### [AVAILABLE DATA]
■ ■ ■ ■ ■

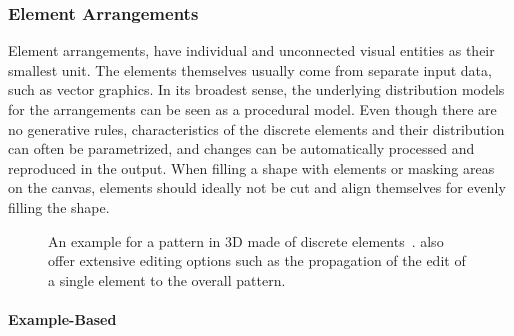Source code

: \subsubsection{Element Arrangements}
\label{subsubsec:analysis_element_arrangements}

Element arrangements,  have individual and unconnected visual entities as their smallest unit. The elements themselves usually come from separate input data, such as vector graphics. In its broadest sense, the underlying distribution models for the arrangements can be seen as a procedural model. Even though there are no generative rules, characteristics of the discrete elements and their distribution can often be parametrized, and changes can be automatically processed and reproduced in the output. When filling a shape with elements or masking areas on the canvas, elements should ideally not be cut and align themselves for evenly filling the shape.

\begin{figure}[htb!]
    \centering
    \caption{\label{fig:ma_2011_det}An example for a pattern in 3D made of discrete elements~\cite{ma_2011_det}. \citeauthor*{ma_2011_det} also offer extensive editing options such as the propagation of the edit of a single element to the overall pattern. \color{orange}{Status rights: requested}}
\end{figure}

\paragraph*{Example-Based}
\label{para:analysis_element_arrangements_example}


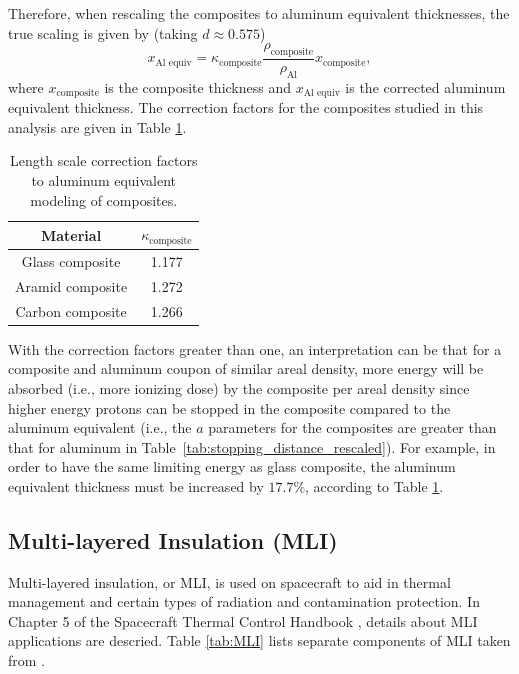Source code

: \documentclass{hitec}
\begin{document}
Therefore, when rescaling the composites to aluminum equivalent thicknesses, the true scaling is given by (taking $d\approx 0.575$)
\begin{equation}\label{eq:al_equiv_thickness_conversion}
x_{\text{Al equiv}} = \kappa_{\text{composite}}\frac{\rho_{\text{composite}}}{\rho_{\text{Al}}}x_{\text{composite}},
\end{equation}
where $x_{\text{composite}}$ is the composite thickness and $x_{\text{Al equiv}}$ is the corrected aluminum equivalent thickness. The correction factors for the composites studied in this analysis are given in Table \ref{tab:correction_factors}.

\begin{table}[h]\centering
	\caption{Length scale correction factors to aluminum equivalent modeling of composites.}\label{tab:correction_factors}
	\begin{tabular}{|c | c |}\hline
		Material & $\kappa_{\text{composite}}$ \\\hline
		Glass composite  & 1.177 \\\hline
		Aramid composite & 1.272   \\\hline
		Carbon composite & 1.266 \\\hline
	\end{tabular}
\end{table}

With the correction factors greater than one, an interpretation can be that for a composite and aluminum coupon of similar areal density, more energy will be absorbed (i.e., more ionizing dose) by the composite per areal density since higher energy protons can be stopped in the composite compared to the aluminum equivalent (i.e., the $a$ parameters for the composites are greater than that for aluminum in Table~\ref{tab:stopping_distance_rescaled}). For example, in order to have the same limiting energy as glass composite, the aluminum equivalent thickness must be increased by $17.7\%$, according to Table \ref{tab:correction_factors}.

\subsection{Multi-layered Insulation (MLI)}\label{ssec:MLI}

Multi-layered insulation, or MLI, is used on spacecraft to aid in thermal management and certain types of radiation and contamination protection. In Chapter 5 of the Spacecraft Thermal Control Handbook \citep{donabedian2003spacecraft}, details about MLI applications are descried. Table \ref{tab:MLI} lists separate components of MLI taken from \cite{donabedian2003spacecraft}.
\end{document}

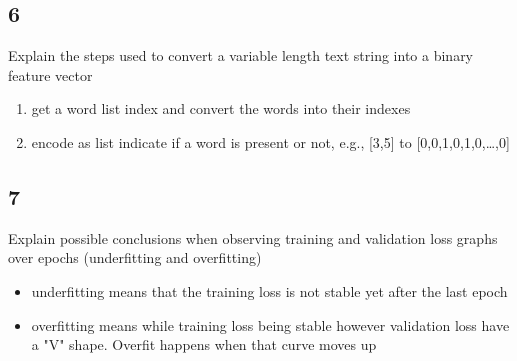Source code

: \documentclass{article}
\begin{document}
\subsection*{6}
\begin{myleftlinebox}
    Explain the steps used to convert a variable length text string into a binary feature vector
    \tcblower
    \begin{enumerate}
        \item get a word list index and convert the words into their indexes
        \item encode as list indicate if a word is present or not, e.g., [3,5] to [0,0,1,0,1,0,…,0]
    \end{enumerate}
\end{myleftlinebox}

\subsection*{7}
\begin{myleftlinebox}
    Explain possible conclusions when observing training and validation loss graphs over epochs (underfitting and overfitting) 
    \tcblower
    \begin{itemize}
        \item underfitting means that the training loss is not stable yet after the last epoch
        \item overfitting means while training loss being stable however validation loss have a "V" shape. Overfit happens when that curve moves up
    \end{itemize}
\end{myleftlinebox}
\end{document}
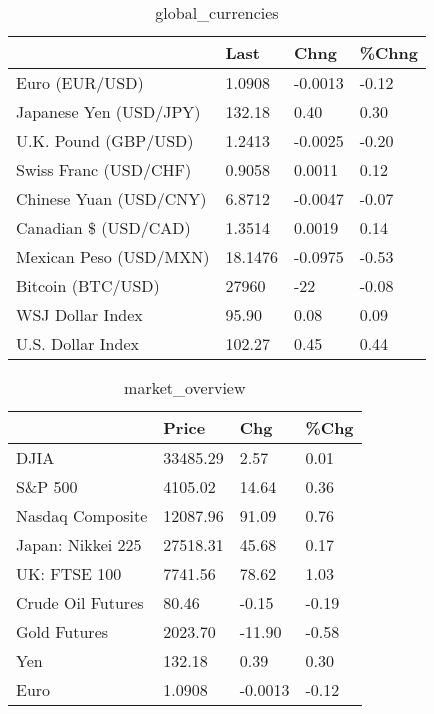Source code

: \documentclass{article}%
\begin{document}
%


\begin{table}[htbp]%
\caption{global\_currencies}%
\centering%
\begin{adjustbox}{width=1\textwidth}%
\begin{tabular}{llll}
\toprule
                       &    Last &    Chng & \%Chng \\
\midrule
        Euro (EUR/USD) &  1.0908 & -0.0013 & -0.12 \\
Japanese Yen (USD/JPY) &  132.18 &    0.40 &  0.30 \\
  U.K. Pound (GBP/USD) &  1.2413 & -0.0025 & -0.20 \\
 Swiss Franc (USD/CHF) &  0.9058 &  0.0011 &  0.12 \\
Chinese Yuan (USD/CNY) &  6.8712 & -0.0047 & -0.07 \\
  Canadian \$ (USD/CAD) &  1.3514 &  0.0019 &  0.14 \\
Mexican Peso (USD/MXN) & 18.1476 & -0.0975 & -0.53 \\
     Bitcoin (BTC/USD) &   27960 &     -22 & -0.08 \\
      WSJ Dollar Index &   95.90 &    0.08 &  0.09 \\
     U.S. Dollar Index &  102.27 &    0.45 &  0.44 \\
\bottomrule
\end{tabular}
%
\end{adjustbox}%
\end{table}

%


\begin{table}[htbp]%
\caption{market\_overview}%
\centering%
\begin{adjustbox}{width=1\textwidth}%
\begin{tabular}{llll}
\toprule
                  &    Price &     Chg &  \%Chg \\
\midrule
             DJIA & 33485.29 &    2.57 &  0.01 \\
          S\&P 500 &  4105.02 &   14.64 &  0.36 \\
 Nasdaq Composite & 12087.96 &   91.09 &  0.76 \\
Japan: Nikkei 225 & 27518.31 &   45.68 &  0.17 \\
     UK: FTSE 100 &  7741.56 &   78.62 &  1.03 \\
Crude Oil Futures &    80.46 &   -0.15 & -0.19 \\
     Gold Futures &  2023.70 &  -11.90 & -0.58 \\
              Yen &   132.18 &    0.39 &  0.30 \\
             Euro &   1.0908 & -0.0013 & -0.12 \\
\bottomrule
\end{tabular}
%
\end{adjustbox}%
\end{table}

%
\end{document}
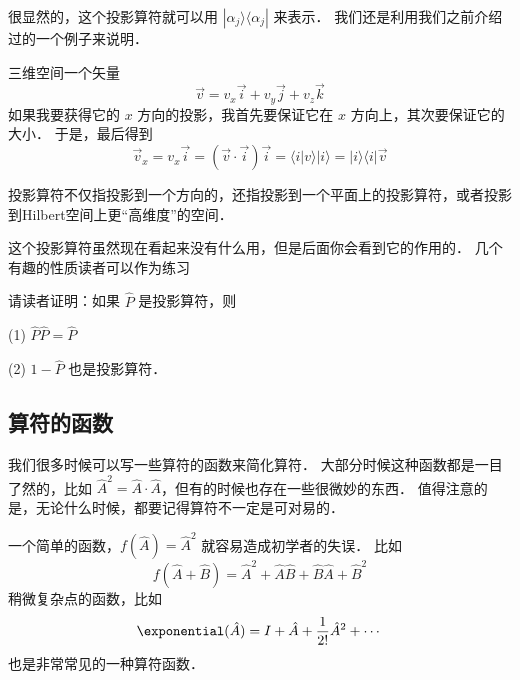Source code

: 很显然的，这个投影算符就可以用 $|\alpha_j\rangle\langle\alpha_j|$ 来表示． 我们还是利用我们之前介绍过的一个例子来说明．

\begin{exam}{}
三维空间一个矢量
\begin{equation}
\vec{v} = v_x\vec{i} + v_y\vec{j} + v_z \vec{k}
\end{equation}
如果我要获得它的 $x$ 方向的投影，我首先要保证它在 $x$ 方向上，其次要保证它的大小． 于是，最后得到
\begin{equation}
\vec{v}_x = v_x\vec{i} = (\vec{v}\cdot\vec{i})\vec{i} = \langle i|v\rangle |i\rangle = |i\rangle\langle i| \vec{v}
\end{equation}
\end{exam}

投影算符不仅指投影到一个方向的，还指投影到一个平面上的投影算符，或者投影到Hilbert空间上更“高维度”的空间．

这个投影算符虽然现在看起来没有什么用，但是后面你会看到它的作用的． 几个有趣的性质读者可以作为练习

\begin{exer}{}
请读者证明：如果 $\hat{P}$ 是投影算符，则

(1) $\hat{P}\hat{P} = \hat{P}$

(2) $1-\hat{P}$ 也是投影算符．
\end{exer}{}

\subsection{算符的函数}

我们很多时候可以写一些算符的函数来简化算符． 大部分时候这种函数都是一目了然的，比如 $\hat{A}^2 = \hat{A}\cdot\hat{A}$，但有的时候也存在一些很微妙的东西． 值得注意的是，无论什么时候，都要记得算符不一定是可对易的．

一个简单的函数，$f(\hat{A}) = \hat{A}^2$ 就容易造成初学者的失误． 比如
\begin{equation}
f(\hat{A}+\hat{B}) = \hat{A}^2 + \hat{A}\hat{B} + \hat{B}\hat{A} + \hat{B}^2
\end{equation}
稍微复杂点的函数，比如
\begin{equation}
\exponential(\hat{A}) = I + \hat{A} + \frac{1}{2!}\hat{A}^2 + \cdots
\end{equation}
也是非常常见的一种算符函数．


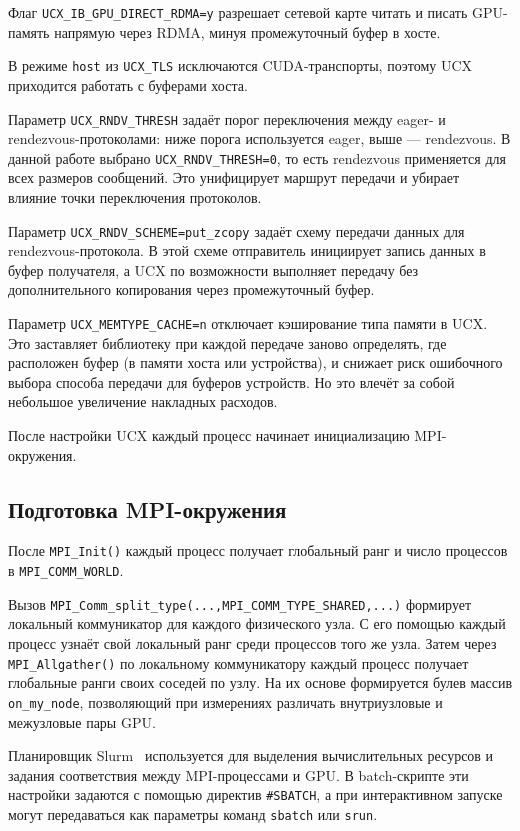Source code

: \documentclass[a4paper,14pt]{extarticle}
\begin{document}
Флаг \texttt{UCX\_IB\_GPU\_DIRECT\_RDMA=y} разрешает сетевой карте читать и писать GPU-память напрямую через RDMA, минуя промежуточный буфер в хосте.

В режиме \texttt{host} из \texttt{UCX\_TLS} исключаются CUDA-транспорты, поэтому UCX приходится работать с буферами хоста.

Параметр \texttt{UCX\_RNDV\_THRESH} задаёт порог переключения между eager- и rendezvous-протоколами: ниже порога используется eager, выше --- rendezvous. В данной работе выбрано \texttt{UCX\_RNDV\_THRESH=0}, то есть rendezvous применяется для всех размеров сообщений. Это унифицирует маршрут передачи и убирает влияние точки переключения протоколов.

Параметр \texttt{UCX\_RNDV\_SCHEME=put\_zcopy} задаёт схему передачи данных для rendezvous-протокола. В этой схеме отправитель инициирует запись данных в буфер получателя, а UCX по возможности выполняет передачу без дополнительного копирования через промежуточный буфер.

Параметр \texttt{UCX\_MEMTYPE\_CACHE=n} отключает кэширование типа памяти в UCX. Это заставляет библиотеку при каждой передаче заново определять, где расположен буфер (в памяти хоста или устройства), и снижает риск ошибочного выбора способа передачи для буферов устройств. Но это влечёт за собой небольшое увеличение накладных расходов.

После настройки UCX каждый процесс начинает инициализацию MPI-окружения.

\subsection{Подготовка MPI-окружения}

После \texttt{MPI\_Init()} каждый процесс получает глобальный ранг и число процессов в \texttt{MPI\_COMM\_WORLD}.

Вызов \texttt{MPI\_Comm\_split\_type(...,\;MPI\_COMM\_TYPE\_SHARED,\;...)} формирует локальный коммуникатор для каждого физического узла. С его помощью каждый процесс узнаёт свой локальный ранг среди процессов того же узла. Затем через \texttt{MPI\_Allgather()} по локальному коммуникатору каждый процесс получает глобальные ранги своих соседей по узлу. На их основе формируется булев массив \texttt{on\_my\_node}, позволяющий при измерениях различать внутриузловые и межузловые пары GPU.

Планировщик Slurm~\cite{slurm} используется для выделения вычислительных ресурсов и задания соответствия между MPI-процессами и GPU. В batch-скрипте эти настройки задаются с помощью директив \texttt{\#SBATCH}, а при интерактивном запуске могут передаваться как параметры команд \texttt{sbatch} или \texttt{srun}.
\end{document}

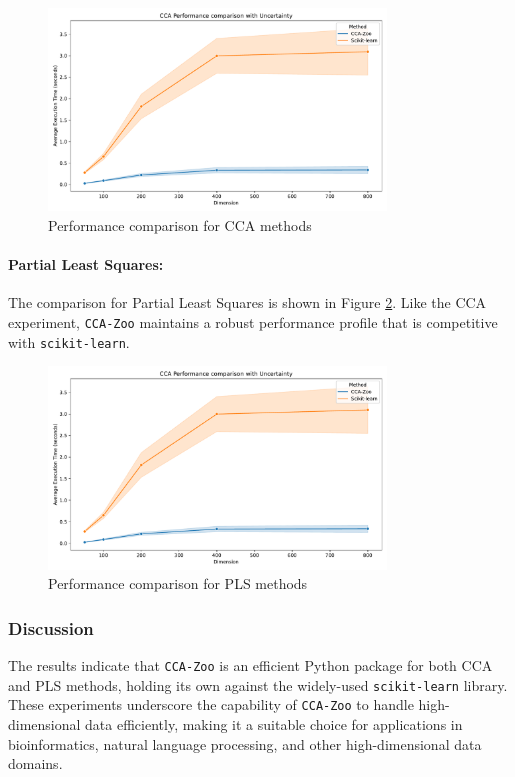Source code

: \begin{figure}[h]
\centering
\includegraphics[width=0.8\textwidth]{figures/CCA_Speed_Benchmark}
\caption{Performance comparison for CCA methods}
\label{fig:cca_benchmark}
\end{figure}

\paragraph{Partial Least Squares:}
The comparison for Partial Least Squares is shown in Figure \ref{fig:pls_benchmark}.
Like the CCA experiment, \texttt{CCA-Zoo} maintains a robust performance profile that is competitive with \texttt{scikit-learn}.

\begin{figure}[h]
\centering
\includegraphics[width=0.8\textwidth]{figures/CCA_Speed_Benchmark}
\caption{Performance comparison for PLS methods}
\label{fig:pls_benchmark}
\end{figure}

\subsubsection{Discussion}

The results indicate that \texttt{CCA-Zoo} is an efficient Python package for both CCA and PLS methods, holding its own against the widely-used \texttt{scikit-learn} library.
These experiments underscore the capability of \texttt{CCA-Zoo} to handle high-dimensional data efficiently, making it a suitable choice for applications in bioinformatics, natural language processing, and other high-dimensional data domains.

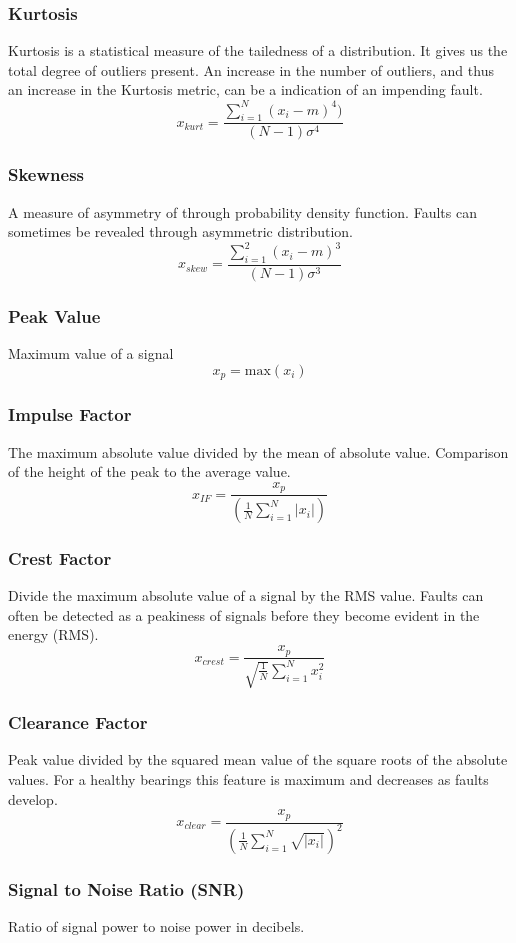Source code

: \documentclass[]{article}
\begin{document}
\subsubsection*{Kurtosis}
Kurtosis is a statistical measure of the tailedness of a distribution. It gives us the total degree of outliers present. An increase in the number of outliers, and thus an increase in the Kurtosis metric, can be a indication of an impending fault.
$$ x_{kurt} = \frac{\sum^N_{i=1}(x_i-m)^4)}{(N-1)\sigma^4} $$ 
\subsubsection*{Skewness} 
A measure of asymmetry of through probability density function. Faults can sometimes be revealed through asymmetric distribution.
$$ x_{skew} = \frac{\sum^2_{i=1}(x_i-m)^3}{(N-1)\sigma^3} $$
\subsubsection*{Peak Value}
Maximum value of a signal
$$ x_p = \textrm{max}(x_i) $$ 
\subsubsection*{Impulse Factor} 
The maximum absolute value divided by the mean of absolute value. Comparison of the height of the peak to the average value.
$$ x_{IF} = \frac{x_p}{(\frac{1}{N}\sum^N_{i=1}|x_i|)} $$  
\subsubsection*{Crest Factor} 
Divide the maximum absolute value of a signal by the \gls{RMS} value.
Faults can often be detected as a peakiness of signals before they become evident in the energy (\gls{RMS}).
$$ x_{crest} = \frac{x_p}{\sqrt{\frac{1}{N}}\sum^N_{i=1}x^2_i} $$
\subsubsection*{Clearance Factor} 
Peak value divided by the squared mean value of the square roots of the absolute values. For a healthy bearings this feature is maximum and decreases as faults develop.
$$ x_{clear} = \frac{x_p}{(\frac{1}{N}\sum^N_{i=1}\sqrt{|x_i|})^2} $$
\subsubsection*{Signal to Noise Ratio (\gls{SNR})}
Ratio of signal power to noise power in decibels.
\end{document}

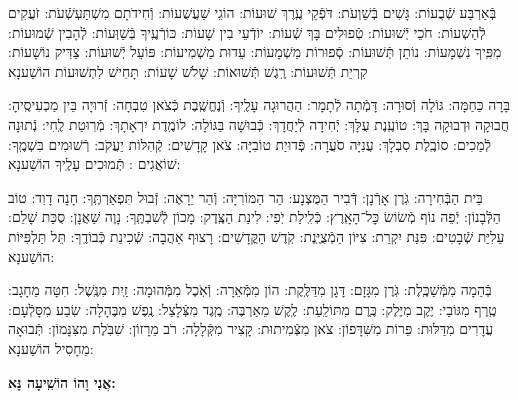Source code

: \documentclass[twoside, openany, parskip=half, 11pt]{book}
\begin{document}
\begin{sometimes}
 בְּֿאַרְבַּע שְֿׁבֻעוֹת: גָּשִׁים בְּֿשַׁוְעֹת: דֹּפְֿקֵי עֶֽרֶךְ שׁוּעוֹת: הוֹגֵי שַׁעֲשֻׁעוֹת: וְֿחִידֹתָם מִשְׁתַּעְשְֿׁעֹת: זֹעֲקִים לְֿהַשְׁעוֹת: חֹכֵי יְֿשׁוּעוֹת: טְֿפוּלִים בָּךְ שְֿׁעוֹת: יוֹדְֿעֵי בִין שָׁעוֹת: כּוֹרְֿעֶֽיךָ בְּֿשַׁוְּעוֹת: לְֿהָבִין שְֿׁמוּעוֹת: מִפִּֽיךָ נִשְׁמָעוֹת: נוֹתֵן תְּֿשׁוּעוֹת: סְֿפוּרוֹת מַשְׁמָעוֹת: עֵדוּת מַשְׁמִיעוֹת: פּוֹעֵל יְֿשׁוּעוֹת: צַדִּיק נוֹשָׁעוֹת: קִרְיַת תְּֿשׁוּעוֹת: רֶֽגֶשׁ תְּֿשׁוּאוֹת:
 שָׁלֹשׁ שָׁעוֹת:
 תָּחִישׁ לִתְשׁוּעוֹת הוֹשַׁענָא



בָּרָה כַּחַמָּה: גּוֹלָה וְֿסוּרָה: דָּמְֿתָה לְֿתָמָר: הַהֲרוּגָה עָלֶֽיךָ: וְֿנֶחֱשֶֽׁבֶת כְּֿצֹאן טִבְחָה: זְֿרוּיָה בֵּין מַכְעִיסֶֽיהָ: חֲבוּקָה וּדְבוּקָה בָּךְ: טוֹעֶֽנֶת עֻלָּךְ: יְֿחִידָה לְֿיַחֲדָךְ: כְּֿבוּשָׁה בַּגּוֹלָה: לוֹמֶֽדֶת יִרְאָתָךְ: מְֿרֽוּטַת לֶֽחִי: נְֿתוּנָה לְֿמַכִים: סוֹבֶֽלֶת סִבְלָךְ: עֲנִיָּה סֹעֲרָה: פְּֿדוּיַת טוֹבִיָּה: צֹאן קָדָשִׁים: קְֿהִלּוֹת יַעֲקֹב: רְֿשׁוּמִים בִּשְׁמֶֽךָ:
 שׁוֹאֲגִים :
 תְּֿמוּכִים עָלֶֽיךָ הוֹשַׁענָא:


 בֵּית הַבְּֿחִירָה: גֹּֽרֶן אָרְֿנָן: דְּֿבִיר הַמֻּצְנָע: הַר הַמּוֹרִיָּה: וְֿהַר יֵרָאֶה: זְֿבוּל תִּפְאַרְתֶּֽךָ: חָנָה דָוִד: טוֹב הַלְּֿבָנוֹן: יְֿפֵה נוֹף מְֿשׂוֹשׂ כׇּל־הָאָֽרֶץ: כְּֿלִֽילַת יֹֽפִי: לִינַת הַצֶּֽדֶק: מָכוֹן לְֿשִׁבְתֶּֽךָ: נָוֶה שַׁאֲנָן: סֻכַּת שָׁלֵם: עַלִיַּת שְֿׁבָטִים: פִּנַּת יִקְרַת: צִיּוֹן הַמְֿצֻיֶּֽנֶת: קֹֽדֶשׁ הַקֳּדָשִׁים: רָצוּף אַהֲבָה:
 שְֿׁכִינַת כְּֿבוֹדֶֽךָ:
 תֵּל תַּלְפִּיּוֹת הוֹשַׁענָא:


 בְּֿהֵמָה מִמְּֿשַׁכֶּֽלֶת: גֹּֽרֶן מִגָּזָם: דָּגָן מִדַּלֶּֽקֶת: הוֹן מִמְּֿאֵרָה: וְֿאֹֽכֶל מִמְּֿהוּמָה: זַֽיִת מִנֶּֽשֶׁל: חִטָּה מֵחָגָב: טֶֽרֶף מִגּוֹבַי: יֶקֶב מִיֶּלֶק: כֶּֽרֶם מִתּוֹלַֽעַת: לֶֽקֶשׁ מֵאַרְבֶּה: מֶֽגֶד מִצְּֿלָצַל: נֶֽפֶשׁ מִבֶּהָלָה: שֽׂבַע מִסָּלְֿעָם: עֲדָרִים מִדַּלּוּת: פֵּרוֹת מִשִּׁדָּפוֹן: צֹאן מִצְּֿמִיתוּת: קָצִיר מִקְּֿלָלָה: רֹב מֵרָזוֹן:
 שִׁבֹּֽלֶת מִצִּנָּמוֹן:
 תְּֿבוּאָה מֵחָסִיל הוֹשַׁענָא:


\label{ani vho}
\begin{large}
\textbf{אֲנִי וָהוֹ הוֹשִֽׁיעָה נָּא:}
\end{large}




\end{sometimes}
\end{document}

■ ■ ■ ■ ■

Go to the line in the material above that contains "После настройки UCX" and copy exactly from there through the line that contains "процесс получает глобальный", stopping after it.

После настройки UCX каждый процесс начинает инициализацию MPI-окружения.

\subsection{Подготовка MPI-окружения}

После \texttt{MPI\_Init()} каждый процесс получает глобальный ранг и число процессов в \texttt{MPI\_COMM\_WORLD}.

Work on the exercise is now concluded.